Waste wood from major Canadian construction project to be used as biomass fuel

Waste wood from the construction of a major hydroelectric project in Labrador, Canada, will be used as biomass fuel.

During the construction of the Muskrat Falls project, an 824 MW hydroelectric generating facility, a ‘significant amount’ of timber was cut down. Now, it being chipped and shipped to companies in Europe and the US for use as a biomass fuel.

According to a report by The Chronicle Herald, the project is a partnership between the Innu Nation of Labrador and JP Forestry Environmental and is expected to begin in August.

The project will create 70 jobs for qualified Innu and other local people, according to the Innu Nation. It is a two-phase project, with the first phase involving 400,000 cubic metres (m3) of wood that was cut between 2013 and 2015, being harvested.
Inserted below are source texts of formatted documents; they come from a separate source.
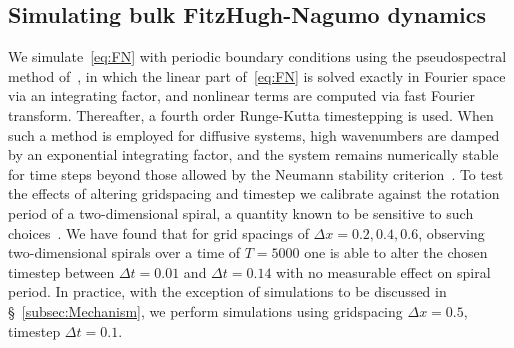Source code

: \subsection{Simulating bulk FitzHugh-Nagumo dynamics}
\label{subsec:Simulation}
We simulate~\eqref{eq:FN} with periodic boundary conditions using the pseudospectral method of~\citep{Goldstein1996}, in which the linear part of~\eqref{eq:FN} is solved exactly in Fourier space via an integrating factor, and nonlinear terms are computed via fast Fourier transform. Thereafter, a fourth order Runge-Kutta timestepping is used. When such a method is employed for diffusive systems, high wavenumbers are damped by an exponential integrating factor, and the system remains numerically stable for time steps beyond those allowed by the Neumann stability criterion~\citep{Goldstein1996}. To test the effects of altering gridspacing and timestep we calibrate against the rotation period of a two-dimensional spiral, a quantity known to be sensitive to such choices~\citep{Dowle1997}. We have found that for grid spacings of $\Delta x = 0.2,0.4, 0.6$, observing two-dimensional spirals over a time of $T = 5000$ one is able to alter the chosen timestep between $\Delta t = 0.01$ and $\Delta t = 0.14$ with no measurable effect on spiral period. In practice, with the exception of simulations to be discussed in \S~\ref{subsec:Mechanism}, we perform simulations using gridspacing $\Delta x = 0.5$, timestep $\Delta t = 0.1$.

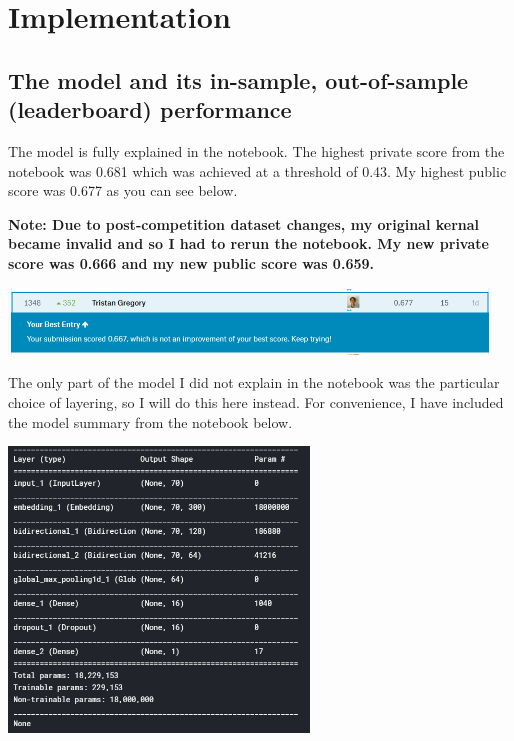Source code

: \documentclass{article}
\begin{document}
\section{Implementation}
\subsection{The model and its in-sample, out-of-sample (leaderboard) performance}

The model is fully explained in the notebook. The highest private score from the notebook was 0.681 which was achieved at a threshold of 0.43. My highest public score was 0.677 as you can see below.

\textbf{Note: Due to post-competition dataset changes, my original kernal became invalid and so I had to rerun the notebook. My new private score was 0.666 and my new public score was 0.659.}

\begin{center}
\includegraphics[width=12.8cm]{leaderboard.png}
\end{center}

The only part of the model I did not explain in the notebook was the particular choice of layering, so I will do this here instead. For convenience, I have included the model summary from the notebook below.

\begin{center}
\includegraphics[width=8cm]{summary.png}
\end{center}
\end{document}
The second will be an ongoing harvest of 185,000 m3 per year.

The indigenous government said it had been working with the provincial government to develop sustainable forestry opportunities in Labrador since 2011, and that this project is consistent with the Forest Management Plan for the region.

Innu Nation Grand Chief Gregory Rich said (as reported in The Chronicle Herald): “Innu Nation has frequently been approached with proposals for forestry development in our territory. This is the first proposal in decades that makes sense for us.

“Innu Nation’s Forest Guardians will play a key role in monitoring the harvesting operation to protect forest function.”

Greg Penney, CEO of JP Forestry, added: “JP Forestry is very pleased that we were able to work together with Innu Nation to conclude an agreement. Using wood that would otherwise go to waste and as well as wood that will be sustainably harvested under an ecosystem-based forestry plan in partnership with the Innu Nation is important to our buyers.”